[Saved entries]
--------------------------------------------------

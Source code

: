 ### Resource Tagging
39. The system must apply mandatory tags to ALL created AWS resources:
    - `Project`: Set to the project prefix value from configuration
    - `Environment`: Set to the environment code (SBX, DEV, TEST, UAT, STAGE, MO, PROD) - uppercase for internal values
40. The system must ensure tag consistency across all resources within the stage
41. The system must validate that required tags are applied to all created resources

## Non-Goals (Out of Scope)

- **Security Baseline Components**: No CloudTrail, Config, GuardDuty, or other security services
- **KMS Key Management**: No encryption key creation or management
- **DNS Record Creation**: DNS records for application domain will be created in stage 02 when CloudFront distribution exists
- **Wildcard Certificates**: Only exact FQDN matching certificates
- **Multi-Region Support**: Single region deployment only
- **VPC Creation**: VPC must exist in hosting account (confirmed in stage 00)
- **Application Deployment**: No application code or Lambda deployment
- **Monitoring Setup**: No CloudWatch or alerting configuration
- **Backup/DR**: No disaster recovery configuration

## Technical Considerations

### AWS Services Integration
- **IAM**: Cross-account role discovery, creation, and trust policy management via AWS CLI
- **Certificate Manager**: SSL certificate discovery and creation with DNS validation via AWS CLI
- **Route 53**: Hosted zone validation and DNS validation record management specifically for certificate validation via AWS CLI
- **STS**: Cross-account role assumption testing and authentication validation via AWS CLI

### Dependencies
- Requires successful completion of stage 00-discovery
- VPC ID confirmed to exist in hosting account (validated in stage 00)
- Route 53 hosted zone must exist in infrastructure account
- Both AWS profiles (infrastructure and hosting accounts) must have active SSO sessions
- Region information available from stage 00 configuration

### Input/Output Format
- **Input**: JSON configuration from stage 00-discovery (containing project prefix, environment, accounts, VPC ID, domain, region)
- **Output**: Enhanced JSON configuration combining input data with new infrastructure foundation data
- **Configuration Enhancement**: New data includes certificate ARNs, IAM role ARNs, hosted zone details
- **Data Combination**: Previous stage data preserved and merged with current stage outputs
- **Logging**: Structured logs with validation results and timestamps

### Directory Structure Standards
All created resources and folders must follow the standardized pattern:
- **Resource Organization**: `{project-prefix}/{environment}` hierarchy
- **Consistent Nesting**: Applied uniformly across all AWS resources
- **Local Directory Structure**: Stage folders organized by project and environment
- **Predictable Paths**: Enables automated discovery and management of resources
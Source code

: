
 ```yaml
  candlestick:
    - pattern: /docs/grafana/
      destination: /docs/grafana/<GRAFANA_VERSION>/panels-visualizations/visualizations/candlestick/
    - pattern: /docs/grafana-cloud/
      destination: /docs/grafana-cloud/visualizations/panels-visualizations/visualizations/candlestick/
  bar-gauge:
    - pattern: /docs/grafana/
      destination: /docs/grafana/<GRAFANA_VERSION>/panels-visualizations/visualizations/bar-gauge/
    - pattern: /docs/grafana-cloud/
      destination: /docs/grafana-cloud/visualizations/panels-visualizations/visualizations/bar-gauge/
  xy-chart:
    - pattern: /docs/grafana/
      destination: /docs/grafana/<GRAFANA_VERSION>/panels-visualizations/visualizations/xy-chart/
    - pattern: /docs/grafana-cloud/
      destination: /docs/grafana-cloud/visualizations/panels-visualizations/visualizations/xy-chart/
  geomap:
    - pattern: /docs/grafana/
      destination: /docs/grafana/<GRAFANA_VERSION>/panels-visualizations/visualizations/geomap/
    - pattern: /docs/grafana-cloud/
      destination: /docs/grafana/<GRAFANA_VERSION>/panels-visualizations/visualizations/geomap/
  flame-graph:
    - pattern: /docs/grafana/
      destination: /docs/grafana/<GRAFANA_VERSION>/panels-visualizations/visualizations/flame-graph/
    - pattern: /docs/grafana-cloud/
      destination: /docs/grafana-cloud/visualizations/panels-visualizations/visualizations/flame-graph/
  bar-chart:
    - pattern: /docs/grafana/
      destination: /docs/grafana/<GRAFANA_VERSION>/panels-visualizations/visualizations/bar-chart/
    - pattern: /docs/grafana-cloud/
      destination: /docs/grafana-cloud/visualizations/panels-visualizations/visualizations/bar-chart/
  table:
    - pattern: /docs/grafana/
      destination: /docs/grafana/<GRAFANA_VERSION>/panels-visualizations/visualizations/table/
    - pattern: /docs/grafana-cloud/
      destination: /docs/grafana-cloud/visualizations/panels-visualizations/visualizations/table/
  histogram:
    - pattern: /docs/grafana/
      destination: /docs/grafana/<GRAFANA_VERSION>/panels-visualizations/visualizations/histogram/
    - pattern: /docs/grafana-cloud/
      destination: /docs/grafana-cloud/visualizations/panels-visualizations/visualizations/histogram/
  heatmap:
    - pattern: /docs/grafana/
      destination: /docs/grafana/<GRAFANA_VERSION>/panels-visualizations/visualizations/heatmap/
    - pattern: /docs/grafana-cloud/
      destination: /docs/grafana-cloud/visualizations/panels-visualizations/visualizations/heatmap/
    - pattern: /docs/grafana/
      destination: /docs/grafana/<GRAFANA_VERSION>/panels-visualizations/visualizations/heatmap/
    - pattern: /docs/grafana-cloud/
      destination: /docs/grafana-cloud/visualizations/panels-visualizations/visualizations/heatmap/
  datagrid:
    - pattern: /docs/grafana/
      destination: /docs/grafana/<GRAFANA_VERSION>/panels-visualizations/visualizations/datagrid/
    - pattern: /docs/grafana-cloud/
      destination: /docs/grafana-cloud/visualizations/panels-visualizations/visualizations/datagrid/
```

--------------------------------------------------

### EXERCISE INSTRUCTIONS
Your task is to retype the data exactly, with no line missing.

### SOLUTION FOR THIS TASK
Source code

: ### Resource Tagging
39. The system must apply mandatory tags to ALL created AWS resources:
    - `Project`: Set to the project prefix value from configuration
    - `Environment`: Set to the environment code (SBX, DEV, TEST, UAT, STAGE, MO, PROD) - uppercase for internal values
40. The system must ensure tag consistency across all resources within the stage
41. The system must validate that required tags are applied to all created resources

## Non-Goals (Out of Scope)

- **Security Baseline Components**: No CloudTrail, Config, GuardDuty, or other security services
- **KMS Key Management**: No encryption key creation or management
- **DNS Record Creation**: DNS records for application domain will be created in stage 02 when CloudFront distribution exists
- **Wildcard Certificates**: Only exact FQDN matching certificates
- **Multi-Region Support**: Single region deployment only
- **VPC Creation**: VPC must exist in hosting account (confirmed in stage 00)
- **Application Deployment**: No application code or Lambda deployment
- **Monitoring Setup**: No CloudWatch or alerting configuration
- **Backup/DR**: No disaster recovery configuration

## Technical Considerations

### AWS Services Integration
- **IAM**: Cross-account role discovery, creation, and trust policy management via AWS CLI
- **Certificate Manager**: SSL certificate discovery and creation with DNS validation via AWS CLI
- **Route 53**: Hosted zone validation and DNS validation record management specifically for certificate validation via AWS CLI
- **STS**: Cross-account role assumption testing and authentication validation via AWS CLI

### Dependencies
- Requires successful completion of stage 00-discovery
- VPC ID confirmed to exist in hosting account (validated in stage 00)
- Route 53 hosted zone must exist in infrastructure account
- Both AWS profiles (infrastructure and hosting accounts) must have active SSO sessions
- Region information available from stage 00 configuration

### Input/Output Format
- **Input**: JSON configuration from stage 00-discovery (containing project prefix, environment, accounts, VPC ID, domain, region)
- **Output**: Enhanced JSON configuration combining input data with new infrastructure foundation data
- **Configuration Enhancement**: New data includes certificate ARNs, IAM role ARNs, hosted zone details
- **Data Combination**: Previous stage data preserved and merged with current stage outputs
- **Logging**: Structured logs with validation results and timestamps

### Directory Structure Standards
All created resources and folders must follow the standardized pattern:
- **Resource Organization**: `{project-prefix}/{environment}` hierarchy
- **Consistent Nesting**: Applied uniformly across all AWS resources
- **Local Directory Structure**: Stage folders organized by project and environment
- **Predictable Paths**: Enables automated discovery and management of resources
Source code

:
 ```yaml
  candlestick:
    - pattern: /docs/grafana/
      destination: /docs/grafana/<GRAFANA_VERSION>/panels-visualizations/visualizations/candlestick/
    - pattern: /docs/grafana-cloud/
      destination: /docs/grafana-cloud/visualizations/panels-visualizations/visualizations/candlestick/
  bar-gauge:
    - pattern: /docs/grafana/
      destination: /docs/grafana/<GRAFANA_VERSION>/panels-visualizations/visualizations/bar-gauge/
    - pattern: /docs/grafana-cloud/
      destination: /docs/grafana-cloud/visualizations/panels-visualizations/visualizations/bar-gauge/
  xy-chart:
    - pattern: /docs/grafana/
      destination: /docs/grafana/<GRAFANA_VERSION>/panels-visualizations/visualizations/xy-chart/
    - pattern: /docs/grafana-cloud/
      destination: /docs/grafana-cloud/visualizations/panels-visualizations/visualizations/xy-chart/
  geomap:
    - pattern: /docs/grafana/
      destination: /docs/grafana/<GRAFANA_VERSION>/panels-visualizations/visualizations/geomap/
    - pattern: /docs/grafana-cloud/
      destination: /docs/grafana/<GRAFANA_VERSION>/panels-visualizations/visualizations/geomap/
  flame-graph:
    - pattern: /docs/grafana/
      destination: /docs/grafana/<GRAFANA_VERSION>/panels-visualizations/visualizations/flame-graph/
    - pattern: /docs/grafana-cloud/
      destination: /docs/grafana-cloud/visualizations/panels-visualizations/visualizations/flame-graph/
  bar-chart:
    - pattern: /docs/grafana/
      destination: /docs/grafana/<GRAFANA_VERSION>/panels-visualizations/visualizations/bar-chart/
    - pattern: /docs/grafana-cloud/
      destination: /docs/grafana-cloud/visualizations/panels-visualizations/visualizations/bar-chart/
  table:
    - pattern: /docs/grafana/
      destination: /docs/grafana/<GRAFANA_VERSION>/panels-visualizations/visualizations/table/
    - pattern: /docs/grafana-cloud/
      destination: /docs/grafana-cloud/visualizations/panels-visualizations/visualizations/table/
  histogram:
    - pattern: /docs/grafana/
      destination: /docs/grafana/<GRAFANA_VERSION>/panels-visualizations/visualizations/histogram/
    - pattern: /docs/grafana-cloud/
      destination: /docs/grafana-cloud/visualizations/panels-visualizations/visualizations/histogram/
  heatmap:
    - pattern: /docs/grafana/
      destination: /docs/grafana/<GRAFANA_VERSION>/panels-visualizations/visualizations/heatmap/
    - pattern: /docs/grafana-cloud/
      destination: /docs/grafana-cloud/visualizations/panels-visualizations/visualizations/heatmap/
    - pattern: /docs/grafana/
      destination: /docs/grafana/<GRAFANA_VERSION>/panels-visualizations/visualizations/heatmap/
    - pattern: /docs/grafana-cloud/
      destination: /docs/grafana-cloud/visualizations/panels-visualizations/visualizations/heatmap/
  datagrid:
    - pattern: /docs/grafana/
      destination: /docs/grafana/<GRAFANA_VERSION>/panels-visualizations/visualizations/datagrid/
    - pattern: /docs/grafana-cloud/
      destination: /docs/grafana-cloud/visualizations/panels-visualizations/visualizations/datagrid/
```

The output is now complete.